The authors note that the ratio of provincial/territorial health spending to GDP fell from 7.6 percent in 2010 to 7.4 percent in 2013 and to 7.2 percent in 2015. Over the same period, real per capita total health expenditure has declined by an annual average rate of 0.6 percent.
But the report finds a number of reasons why the current period of cost restraint may be temporary: the inability of provinces to maintain relatively large decreases in capital spending, rising cost pressures from “nichebusting” drugs, and the large number of medical school graduates being assimilated into the health system each year.
However, Di Mattero and Busby suggest that there are policies that could strengthen provincial government efforts to achieve effective cost restraint in healthcare and put publicly financed healthcare on a more sustainable footing.

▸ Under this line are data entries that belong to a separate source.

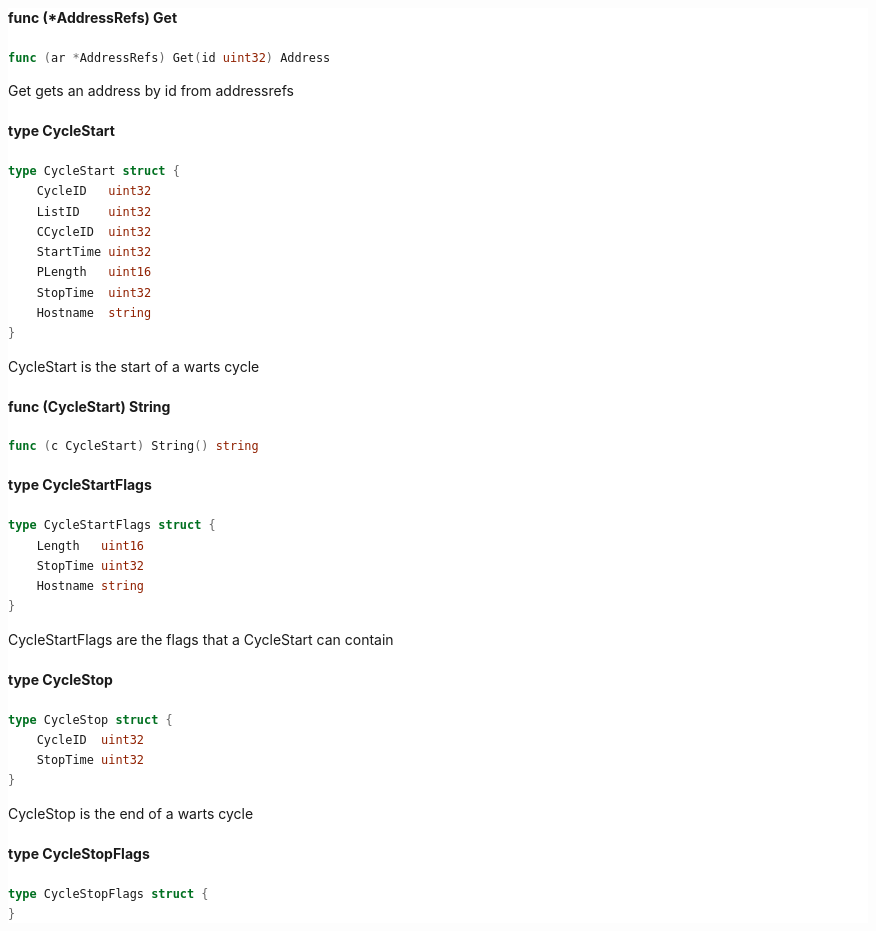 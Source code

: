 #### func (*AddressRefs) Get

```go
func (ar *AddressRefs) Get(id uint32) Address
```
Get gets an address by id from addressrefs

#### type CycleStart

```go
type CycleStart struct {
	CycleID   uint32
	ListID    uint32
	CCycleID  uint32
	StartTime uint32
	PLength   uint16
	StopTime  uint32
	Hostname  string
}
```

CycleStart is the start of a warts cycle

#### func (CycleStart) String

```go
func (c CycleStart) String() string
```

#### type CycleStartFlags

```go
type CycleStartFlags struct {
	Length   uint16
	StopTime uint32
	Hostname string
}
```

CycleStartFlags are the flags that a CycleStart can contain

#### type CycleStop

```go
type CycleStop struct {
	CycleID  uint32
	StopTime uint32
}
```

CycleStop is the end of a warts cycle

#### type CycleStopFlags

```go
type CycleStopFlags struct {
}
```
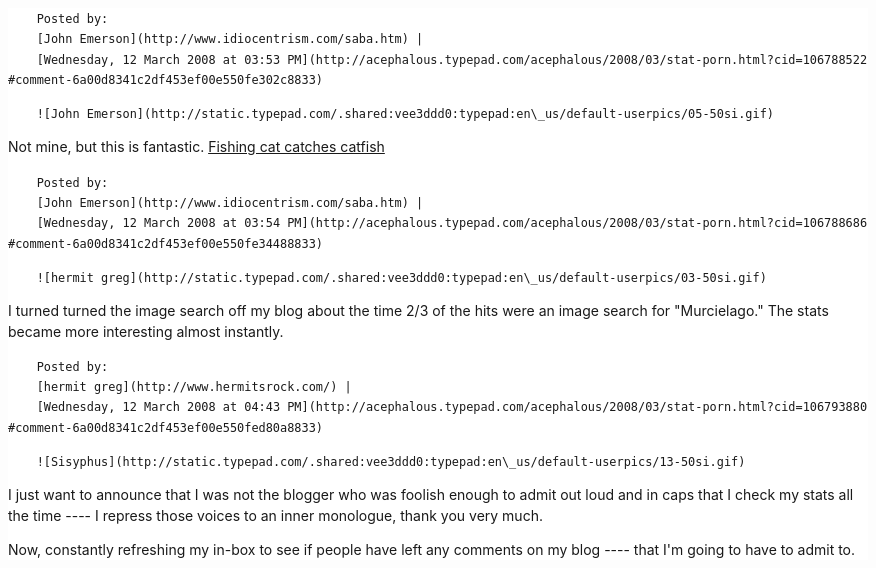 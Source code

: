 	

		Posted by:
		[John Emerson](http://www.idiocentrism.com/saba.htm) |
		[Wednesday, 12 March 2008 at 03:53 PM](http://acephalous.typepad.com/acephalous/2008/03/stat-porn.html?cid=106788522#comment-6a00d8341c2df453ef00e550fe302c8833)

[]()

	

		![John Emerson](http://static.typepad.com/.shared:vee3ddd0:typepad:en\_us/default-userpics/05-50si.gif)
	

	

		

Not mine, but this is fantastic. [Fishing cat catches catfish](http://nerdnirvana.org/2006/07/20/cat-fishes-cat-fish/)

	

		Posted by:
		[John Emerson](http://www.idiocentrism.com/saba.htm) |
		[Wednesday, 12 March 2008 at 03:54 PM](http://acephalous.typepad.com/acephalous/2008/03/stat-porn.html?cid=106788686#comment-6a00d8341c2df453ef00e550fe34488833)

[]()

	

		![hermit greg](http://static.typepad.com/.shared:vee3ddd0:typepad:en\_us/default-userpics/03-50si.gif)
	

	

		

I turned turned the image search off my blog about the time 2/3 of the hits were an image search for "Murcielago." The stats became more interesting almost instantly.

	

		Posted by:
		[hermit greg](http://www.hermitsrock.com/) |
		[Wednesday, 12 March 2008 at 04:43 PM](http://acephalous.typepad.com/acephalous/2008/03/stat-porn.html?cid=106793880#comment-6a00d8341c2df453ef00e550fed80a8833)

[]()

	

		![Sisyphus](http://static.typepad.com/.shared:vee3ddd0:typepad:en\_us/default-userpics/13-50si.gif)
	

	

		

I just want to announce that I was not the blogger who was foolish enough to admit out loud and in caps that I check my stats all the time ---- I repress those voices to an inner monologue, thank you very much. 

Now, constantly refreshing my in-box to see if people have left any comments on my blog ---- that I'm going to have to admit to.
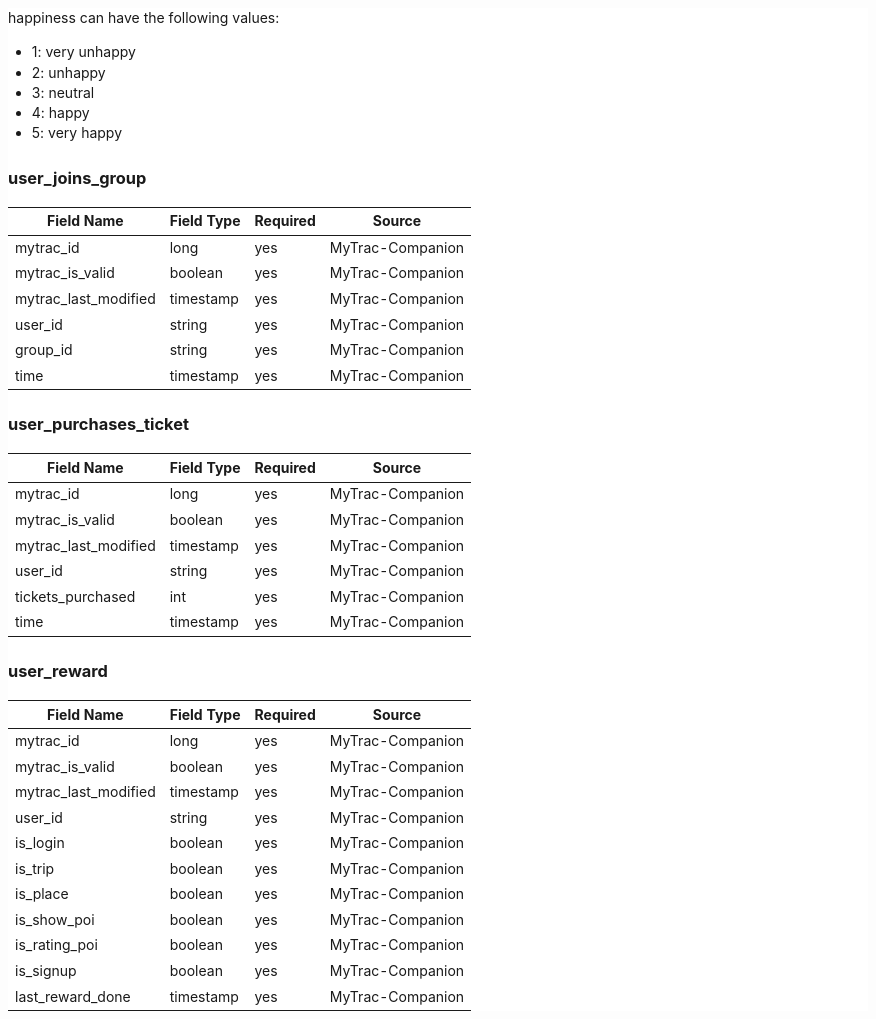 happiness can have the following values:
* 1: very unhappy 
* 2: unhappy
* 3: neutral 
* 4: happy
* 5: very happy

### user_joins_group

| Field Name | Field Type | Required | Source |
| ---------- | ---------- | -------- | ------ |
| mytrac_id | long | yes | MyTrac-Companion  |
| mytrac_is_valid | boolean | yes | MyTrac-Companion  |
| mytrac_last_modified | timestamp | yes | MyTrac-Companion  |
| user_id | string | yes | MyTrac-Companion |
| group_id | string | yes | MyTrac-Companion |
| time | timestamp | yes | MyTrac-Companion |

### user_purchases_ticket

| Field Name | Field Type | Required | Source |
| ---------- | ---------- | -------- | ------ |
| mytrac_id | long | yes | MyTrac-Companion  |
| mytrac_is_valid | boolean | yes | MyTrac-Companion  |
| mytrac_last_modified | timestamp | yes | MyTrac-Companion  |
| user_id | string | yes | MyTrac-Companion |
| tickets_purchased | int | yes | MyTrac-Companion |
| time | timestamp | yes | MyTrac-Companion |

### user_reward

| Field Name | Field Type | Required | Source |
| ---------- | ---------- | -------- | ------ |
| mytrac_id | long | yes | MyTrac-Companion  |
| mytrac_is_valid | boolean | yes | MyTrac-Companion  |
| mytrac_last_modified | timestamp | yes | MyTrac-Companion  |
| user_id | string | yes | MyTrac-Companion |
| is_login | boolean | yes | MyTrac-Companion |
| is_trip | boolean | yes | MyTrac-Companion |
| is_place | boolean | yes | MyTrac-Companion |
| is_show_poi | boolean | yes | MyTrac-Companion |
| is_rating_poi | boolean | yes | MyTrac-Companion |
| is_signup | boolean | yes | MyTrac-Companion |
| last_reward_done | timestamp | yes | MyTrac-Companion |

“For starters, the federal government should, in discussions with the provinces over a new health accord, not yield to provincial demands for more money,” says Di Matteo. Since 2004, the Canada Health Transfer has been growing at 6 percent per year – nearly doubling in overall size over the last decade – and is currently scheduled to grow at a slower pace starting in 2017.
Busby adds that, “given evidence that federal transfers can be a key driver of provincial health spending, a return to something near a 6 percent escalator – the same size as in the 2004 health accord – would likely spark an increase in provincial health spending and forestall efforts to bend the cost curve.”
The report recommends that the federal government should instead stick to the formula set by the previous government, and that would see provincial health transfers grow with the Canadian economy and never fall below 3 percent annually.
Efforts to control health costs will always be subject to criticism. In particular, the sharpest concerns will come from groups whose incomes may be squeezed by government efforts. Without data on patient outcomes, however, governments cannot demonstrate that patients are unaffected by cost-control efforts and that quality of care is maintained – this makes governments particularly vulnerable to claims that patient care is being eroded by budget cuts.
Better data keeping should help create an environment that would allow governments to achieve lasting improvements in financing healthcare while maintaining, or improving, care quality.
“Given the importance of federal transfers as an expenditure driver, any return to the transfer formula adopted in 2004 – such as an escalator growing in the range of 5 percent to 6 percent annually – should be avoided,” conclude the authors. If this were to happen, health spending would likely once again begin to outstrip economic growth, forestalling efforts to push through difficult reforms that would help to bend the cost curve.